Rechtsextreme Überzeugungen gibt es nicht nur in der Bundeswehr, sondern in allen Teilen der Gesellschaft. Das belegt die Studie „Gespaltene Mitte – Feindselige Zustände“ aus dem Jahr 2016. Sie kommt zu dem Ergebnis, dass fast 28 Prozent der Befragten ein „neurechtes Einstellungsmuster“ vertreten. Bei dieser repräsentativen Bevölkerungsbefragung der Friedrich-Ebert-Stiftung wurden gut 1.900 Menschen interviewt. Menschen mit einer neurechten Einstellung vermuten eine Unterwanderung der Gesellschaft durch den Islam und empfinden das politische „Establishment“ als illegitim, verlogen und betrügerisch. Sie fordern eine nationale Rückbesinnung weg von der EU.

Rechtsextremisten fühlen sich von Waffen und Uniformen angezogen

In diesem gesellschaftlichen Umfeld rekrutiert die Bundeswehr ihren Nachwuchs. Es ist kein Geheimnis, dass sich viele Rechtsextremisten von Waffen und Uniformen, klaren Hierarchien und vom Grundprinzip von Befehl und Gehorsam angezogen fühlen. All das bietet das Militär. Vielen Mitbürgern und Medienschaffenden reicht das aus, um die Bundeswehr pauschal als Hort des Rechtsextremismus‘ zu verorten. Besonders auffällig war das im Zuge der Verhaftung von Franco A. im Jahr 2017. Der Oberleutnant hatte sich eine Zweitidentität als syrischer Flüchtling zugelegt, unter der er mutmaßlich Terroranschläge auf politische Vertreter verüben wollte.

Franco A. hatte vier Jahre vor seiner Verhaftung eine Masterarbeit geschrieben, deren Inhalt ein Gutachter der Bundeswehr als „radikalnationalistisch“ und „rassistisch“ bewertete. Durch eine „massive Einwanderung“, so hatte Franco A. darin unter anderem ausgeführt, vollziehe sich an den westlichen Gesellschaften ein „Genozid“. Das ist eine rechtsextreme Argumentation. Doch statt den Fall dem Militärischen Abschirmdienst (MAD), der Verfassungsfeinde in den Kreisen der Bundeswehr ausfindig machen soll, zu melden, stimmten seine Vorgesetzten zu, Franco A. wegen seiner herausragenden militärischen Leistungen zum Berufssoldaten zu machen.

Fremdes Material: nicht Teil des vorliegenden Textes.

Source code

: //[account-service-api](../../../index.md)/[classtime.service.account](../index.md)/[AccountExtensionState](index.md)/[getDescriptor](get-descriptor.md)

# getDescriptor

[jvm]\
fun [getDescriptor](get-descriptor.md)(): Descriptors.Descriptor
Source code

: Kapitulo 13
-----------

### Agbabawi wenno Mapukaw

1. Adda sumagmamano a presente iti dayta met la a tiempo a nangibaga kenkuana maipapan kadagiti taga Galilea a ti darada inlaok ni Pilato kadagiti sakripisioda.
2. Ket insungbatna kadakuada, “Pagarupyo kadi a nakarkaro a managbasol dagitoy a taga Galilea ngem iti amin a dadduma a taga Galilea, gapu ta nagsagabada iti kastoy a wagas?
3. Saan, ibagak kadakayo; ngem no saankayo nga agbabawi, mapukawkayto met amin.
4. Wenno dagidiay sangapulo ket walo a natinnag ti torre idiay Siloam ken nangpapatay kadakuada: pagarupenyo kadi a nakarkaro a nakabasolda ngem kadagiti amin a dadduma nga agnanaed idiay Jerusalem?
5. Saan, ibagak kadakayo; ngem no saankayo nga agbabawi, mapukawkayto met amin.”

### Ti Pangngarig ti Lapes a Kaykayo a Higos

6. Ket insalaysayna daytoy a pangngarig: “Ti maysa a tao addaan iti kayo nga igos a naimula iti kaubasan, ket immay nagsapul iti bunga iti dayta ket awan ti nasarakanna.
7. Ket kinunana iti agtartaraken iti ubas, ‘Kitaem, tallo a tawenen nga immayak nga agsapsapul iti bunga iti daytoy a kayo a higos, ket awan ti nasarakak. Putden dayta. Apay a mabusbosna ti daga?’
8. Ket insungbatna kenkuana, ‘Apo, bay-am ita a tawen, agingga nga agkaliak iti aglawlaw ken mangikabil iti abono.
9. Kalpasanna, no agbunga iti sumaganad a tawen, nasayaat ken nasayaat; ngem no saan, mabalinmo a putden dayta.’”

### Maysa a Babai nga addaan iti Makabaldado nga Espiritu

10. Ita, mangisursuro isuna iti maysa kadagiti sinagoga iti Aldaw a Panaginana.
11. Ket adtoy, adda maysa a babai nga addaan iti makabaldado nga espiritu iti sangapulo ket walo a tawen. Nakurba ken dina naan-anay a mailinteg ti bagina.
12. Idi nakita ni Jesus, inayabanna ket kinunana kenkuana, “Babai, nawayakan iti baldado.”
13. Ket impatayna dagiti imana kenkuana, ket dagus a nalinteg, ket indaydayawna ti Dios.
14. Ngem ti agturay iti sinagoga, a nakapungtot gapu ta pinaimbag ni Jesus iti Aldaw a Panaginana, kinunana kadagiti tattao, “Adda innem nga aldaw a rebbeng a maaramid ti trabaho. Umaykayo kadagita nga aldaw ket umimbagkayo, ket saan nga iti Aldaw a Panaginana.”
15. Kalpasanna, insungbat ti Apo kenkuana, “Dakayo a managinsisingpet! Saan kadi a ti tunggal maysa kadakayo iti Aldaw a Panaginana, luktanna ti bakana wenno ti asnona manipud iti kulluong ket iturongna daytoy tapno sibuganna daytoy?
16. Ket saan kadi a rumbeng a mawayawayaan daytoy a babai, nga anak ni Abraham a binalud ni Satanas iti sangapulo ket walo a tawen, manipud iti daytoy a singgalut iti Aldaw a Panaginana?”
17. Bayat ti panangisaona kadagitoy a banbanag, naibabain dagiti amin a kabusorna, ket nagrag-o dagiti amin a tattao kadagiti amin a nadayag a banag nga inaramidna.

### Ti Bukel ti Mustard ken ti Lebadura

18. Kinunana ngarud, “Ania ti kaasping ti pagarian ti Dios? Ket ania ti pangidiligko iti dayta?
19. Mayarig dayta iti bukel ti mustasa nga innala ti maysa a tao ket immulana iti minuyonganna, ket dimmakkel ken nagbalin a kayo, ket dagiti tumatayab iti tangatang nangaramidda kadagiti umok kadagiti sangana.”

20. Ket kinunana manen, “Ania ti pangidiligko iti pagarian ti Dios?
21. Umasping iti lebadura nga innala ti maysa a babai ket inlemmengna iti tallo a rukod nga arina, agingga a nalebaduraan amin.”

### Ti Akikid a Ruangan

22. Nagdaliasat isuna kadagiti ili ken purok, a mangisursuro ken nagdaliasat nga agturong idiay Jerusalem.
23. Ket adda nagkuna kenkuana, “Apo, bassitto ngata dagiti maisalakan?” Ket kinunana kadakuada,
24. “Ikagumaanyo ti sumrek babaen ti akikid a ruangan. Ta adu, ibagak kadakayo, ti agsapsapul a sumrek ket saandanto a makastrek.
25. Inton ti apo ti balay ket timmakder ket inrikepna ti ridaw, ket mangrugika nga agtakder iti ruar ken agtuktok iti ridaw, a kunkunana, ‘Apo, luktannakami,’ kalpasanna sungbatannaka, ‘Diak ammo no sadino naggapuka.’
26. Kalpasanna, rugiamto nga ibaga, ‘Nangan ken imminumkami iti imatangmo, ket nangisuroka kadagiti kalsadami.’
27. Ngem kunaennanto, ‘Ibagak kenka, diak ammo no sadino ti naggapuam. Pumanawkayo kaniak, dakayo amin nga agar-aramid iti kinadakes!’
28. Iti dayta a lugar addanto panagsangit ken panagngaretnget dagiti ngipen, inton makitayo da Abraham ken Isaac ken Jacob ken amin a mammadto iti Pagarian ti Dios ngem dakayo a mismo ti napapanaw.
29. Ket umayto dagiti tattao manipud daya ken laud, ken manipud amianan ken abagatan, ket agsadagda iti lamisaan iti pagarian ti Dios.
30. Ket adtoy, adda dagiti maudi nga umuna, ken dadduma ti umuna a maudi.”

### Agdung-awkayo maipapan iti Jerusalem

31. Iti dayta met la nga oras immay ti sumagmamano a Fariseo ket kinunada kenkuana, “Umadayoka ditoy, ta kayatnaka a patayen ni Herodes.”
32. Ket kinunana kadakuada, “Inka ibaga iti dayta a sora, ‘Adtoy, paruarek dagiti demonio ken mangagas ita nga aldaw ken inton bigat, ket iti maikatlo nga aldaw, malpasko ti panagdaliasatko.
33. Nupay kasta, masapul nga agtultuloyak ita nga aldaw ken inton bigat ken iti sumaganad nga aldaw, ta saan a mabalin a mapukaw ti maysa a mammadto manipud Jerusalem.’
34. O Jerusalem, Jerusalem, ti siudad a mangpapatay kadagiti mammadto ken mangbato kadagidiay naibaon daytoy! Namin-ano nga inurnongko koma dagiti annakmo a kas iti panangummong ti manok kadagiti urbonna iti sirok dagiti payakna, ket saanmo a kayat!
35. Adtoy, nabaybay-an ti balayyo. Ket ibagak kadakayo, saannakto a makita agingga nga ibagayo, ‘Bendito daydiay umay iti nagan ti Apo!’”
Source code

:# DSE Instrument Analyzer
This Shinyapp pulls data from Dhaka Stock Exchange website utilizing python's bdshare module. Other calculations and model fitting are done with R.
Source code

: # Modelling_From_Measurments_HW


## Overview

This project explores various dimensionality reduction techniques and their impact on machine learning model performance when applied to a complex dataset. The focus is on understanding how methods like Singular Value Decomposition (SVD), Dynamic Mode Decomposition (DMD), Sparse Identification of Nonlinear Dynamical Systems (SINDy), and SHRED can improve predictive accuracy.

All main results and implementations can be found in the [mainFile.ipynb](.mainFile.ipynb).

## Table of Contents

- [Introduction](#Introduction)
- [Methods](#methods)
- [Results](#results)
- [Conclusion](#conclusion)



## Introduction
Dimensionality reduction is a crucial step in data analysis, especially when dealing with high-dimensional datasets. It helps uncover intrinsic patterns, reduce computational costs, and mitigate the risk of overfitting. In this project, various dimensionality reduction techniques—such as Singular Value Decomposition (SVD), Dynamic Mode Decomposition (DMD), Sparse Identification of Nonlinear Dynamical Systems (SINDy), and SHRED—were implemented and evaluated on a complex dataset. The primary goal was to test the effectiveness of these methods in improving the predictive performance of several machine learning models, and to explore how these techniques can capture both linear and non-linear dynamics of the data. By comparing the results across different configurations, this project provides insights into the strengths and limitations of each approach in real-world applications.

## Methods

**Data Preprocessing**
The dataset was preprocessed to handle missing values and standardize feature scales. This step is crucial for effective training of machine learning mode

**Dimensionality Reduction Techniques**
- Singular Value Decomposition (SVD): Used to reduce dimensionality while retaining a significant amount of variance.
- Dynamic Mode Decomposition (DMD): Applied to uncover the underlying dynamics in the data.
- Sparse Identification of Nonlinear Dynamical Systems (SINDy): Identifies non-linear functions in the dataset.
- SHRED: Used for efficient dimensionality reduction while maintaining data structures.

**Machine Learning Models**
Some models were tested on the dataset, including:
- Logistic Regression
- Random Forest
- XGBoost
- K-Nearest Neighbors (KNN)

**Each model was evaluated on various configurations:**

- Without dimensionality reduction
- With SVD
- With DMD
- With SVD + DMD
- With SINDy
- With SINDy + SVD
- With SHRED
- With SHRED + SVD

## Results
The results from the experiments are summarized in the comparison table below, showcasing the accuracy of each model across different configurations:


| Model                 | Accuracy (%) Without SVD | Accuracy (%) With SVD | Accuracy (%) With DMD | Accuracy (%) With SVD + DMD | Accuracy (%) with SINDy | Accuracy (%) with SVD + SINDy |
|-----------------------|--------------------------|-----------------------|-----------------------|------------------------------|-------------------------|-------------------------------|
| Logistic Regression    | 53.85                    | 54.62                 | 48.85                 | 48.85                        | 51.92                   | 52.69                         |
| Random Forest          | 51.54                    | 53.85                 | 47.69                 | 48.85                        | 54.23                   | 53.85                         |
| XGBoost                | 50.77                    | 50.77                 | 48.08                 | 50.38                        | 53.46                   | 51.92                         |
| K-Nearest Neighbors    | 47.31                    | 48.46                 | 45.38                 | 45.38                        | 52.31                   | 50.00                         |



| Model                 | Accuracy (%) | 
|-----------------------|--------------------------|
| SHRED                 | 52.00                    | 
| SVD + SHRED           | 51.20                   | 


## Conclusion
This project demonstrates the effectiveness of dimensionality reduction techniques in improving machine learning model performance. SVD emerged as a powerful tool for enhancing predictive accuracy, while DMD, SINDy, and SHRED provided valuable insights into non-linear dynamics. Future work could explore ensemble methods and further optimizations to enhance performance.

Nach der Verhaftung von Franco A. vermuteten zahlreiche Medien, Politiker und Militärgegner rechtsex-treme Netzwerke in der Truppe. Die „taz“ etwa schrieb im Mai 2017, der Fall Franco A. sei nur die Spitze des Eisbergs und führte zum Beweis entsprechende Internetchats von Soldaten an. Doch juristisch wasserdichte Belege für diese Behauptung gibt es nicht. Ein rechtsextremes Netzwerk in der Bundeswehr konnte bis heute nicht nachgewiesen werden. Im Fall Franco A. hat das Oberlandesgericht Frankfurt am Main inzwischen den Vorwurf der schweren staatsgefährdenden Straftat fallen gelassen. Der Soldat sei nicht fest entschlossen gewesen, tatsächlich Anschläge auszuführen, lautete die Begründung. Derzeit prüft der Bundesgerichtshof, ob diese Entscheidung rechtens war (siehe auch Seite 12). Auffällig ist, dass der Prozess gegen Franco A. noch gar nicht begonnen hat, zahlreiche Medien aber dennoch so über den Fall berichteten, als sei der Soldat bereits als Rechtsterrorist verurteilt.

Mediale Vorverurteilungen

Ein Muster medialer Vorverurteilungen bilden auch die Kommentare zu so gut wie jeder Zahl, die das Verteidigungsministerium zum Thema Rechtsextremismus vorlegt. Im Herbst 2017 hieß es beispielsweise, der MAD habe zwischen  2008 und 2017 rund 200 Soldaten als Rechtsextremisten eingestuft. Das sei, schrieb etwa die „taz“ daraufhin, eine beachtliche Zahl, denn sie umfasse nur jene, die letztlich so auffällig wurden, um gegen sie ermitteln und sie aus der Bundeswehr entlassen zu können. Was aber, so fragte die Zeitung, sei mit den anderen, die mehr oder weniger offen rechtem Gedankengut anhängen?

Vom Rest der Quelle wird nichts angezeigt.